The published version is available at https://doi.org/10.1182/bloodadvances.2025019400. Copyright © 2026 American Society of Hematology.

Abstract

The Cure Sickle Cell Initiative (CureSCi), created by the National Heart, Lung, and Blood Institute, has developed data standards to increase interoperability and meta-analysis of studies specifically investigating gene therapy for sickle cell disease (SCD). The aims of the CureSCi Common Data Elements (CDE) initiative are to facilitate the development of safe, effective, and accessible gene therapies. Five working groups (WGs) comprising people living with SCD, stakeholders, clinicians, and researchers reviewed current definitions used for SCD clinical studies, including those from the American Society of Hematology, US Food and Drug Administration, PhenX catalog of consensus measures for phenotypes and exposures, and others.
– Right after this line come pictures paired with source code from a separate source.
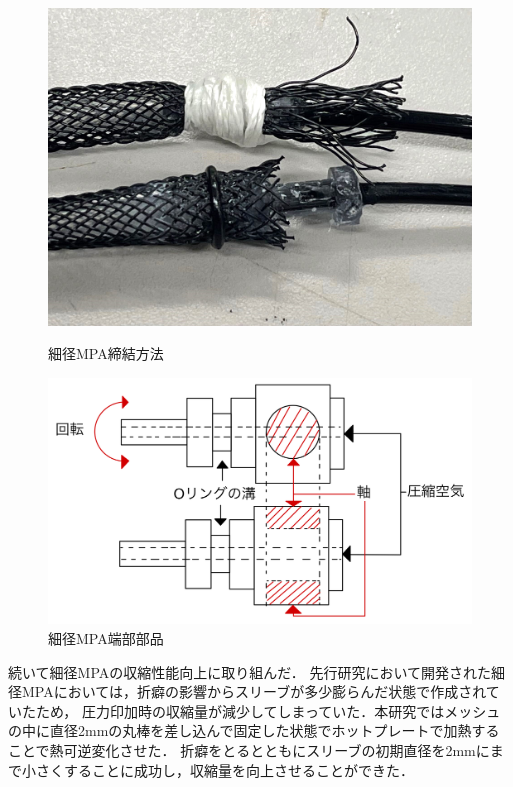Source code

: \documentclass{jarticle}
\begin{document}
\begin{figure}[H]
  \begin{minipage}[b]{0.47\columnwidth}
    \centering
    \includegraphics[scale=0.05]{mpa_oring_1.jpg}
    \vspace{-2mm}
    \caption{細径MPA締結方法}
    \label{fig:OringMPA}
  \end{minipage}
  \hspace{0.04\columnwidth}
  \begin{minipage}[b]{0.47\columnwidth}
    \centering
    \includegraphics[scale=0.047]{MPA_irast.jpg}
    \vspace{-2mm}
    \caption{細径MPA端部部品}
    \label{fig:MPAparts}
  \end{minipage}
\end{figure}


続いて細径MPAの収縮性能向上に取り組んだ．
先行研究において開発された細径MPAにおいては，折癖の影響からスリーブが多少膨らんだ状態で作成されていたため，
圧力印加時の収縮量が減少してしまっていた．本研究ではメッシュの中に直径2mmの丸棒を差し込んで固定した状態でホットプレートで加熱することで熱可逆変化させた．
折癖をとるとともにスリーブの初期直径を2mmにまで小さくすることに成功し，収縮量を向上させることができた．
\end{document}
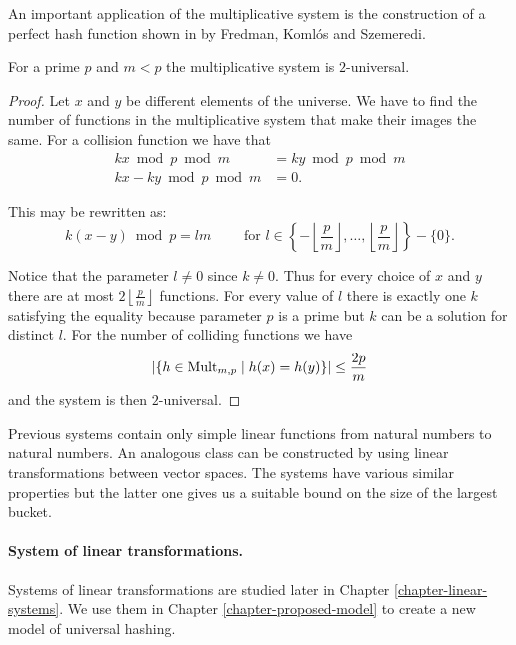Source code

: An important application of the multiplicative system is the construction of a perfect hash function shown in \cite{1884} by Fredman, Koml\'os and Szemeredi.

\begin{theorem}
For a prime $p$ and $m < p$ the multiplicative system is $2$-universal.
\end{theorem}
\begin{proof}
Let $x$ and $y$ be different elements of the universe. We have to find the number of functions in the multiplicative system that make their images the same. For a collision function we have that
\begin{displaymath}
\begin{split}
kx \bmod p \bmod m & = ky \bmod p \bmod m \\
kx - ky \bmod p \bmod m & = 0 \text{.}
\end{split}
\end{displaymath}

This may be rewritten as:
\begin{displaymath}
k(x - y) \bmod p = l m \qquad \text{ for  } l \in \left\lbrace -\left\lfloor\frac{p}{m}\right\rfloor, \dots, \left\lfloor\frac{p}{m}\right\rfloor \right\rbrace - \{0\} \text{.}
\end{displaymath}

Notice that the parameter $l \neq 0$ since $k \neq 0$. Thus for every choice of $x$ and $y$ there are at most $2\left\lfloor\frac{p}{m}\right\rfloor$ functions. For every value of $l$ there is exactly one $k$ satisfying the equality because parameter $p$ is a prime but $k$ can be a solution for distinct $l$. For the number of colliding functions we have \[ | \lbrace h \in \mathrm{Mult}_{m,p} \mid h(x) = h(y) \rbrace | \leq \frac{2p}{m} \] and the system is then $2$-universal.
\end{proof}

Previous systems contain only simple linear functions from natural numbers to natural numbers. An analogous class can be constructed by using linear transformations between vector spaces. The systems have various similar properties but the latter one gives us a suitable bound on the size of the largest bucket.

\paragraph{System of linear transformations.} 
Systems of linear transformations are studied later in Chapter \ref{chapter-linear-systems}. We use them in Chapter \ref{chapter-proposed-model} to create a new model of universal hashing.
The WGs met over 1.5 years to develop a comprehensive list of defined data points and variables recommended for any gene therapy clinical trial that incorporated feedback from a 60-day public review period. The SCD CDEs are publicly available on the CureSCi (curesickle.org/datatools-overview) and the National Institutes of Health (NIH) Repository (cde.nlm.nih.gov/home) websites. In addition to data elements, there are 42 instrument recommendations, including those from the Patient-Reported Outcomes Measurement Information System and NIH Toolbox, and 49 template case report forms for various stages of a study (eg, demographic, disease history, treatment, and outcome). CureSCi data element recommendations build upon current consensus data elements and facilitate the start-up of multicenter clinical research efforts. This standardized set of clinical research recommendations will increase the ability to compare outcomes across studies, increase data quality, and help educate new clinical investigators in the field of SCD gene therapy research.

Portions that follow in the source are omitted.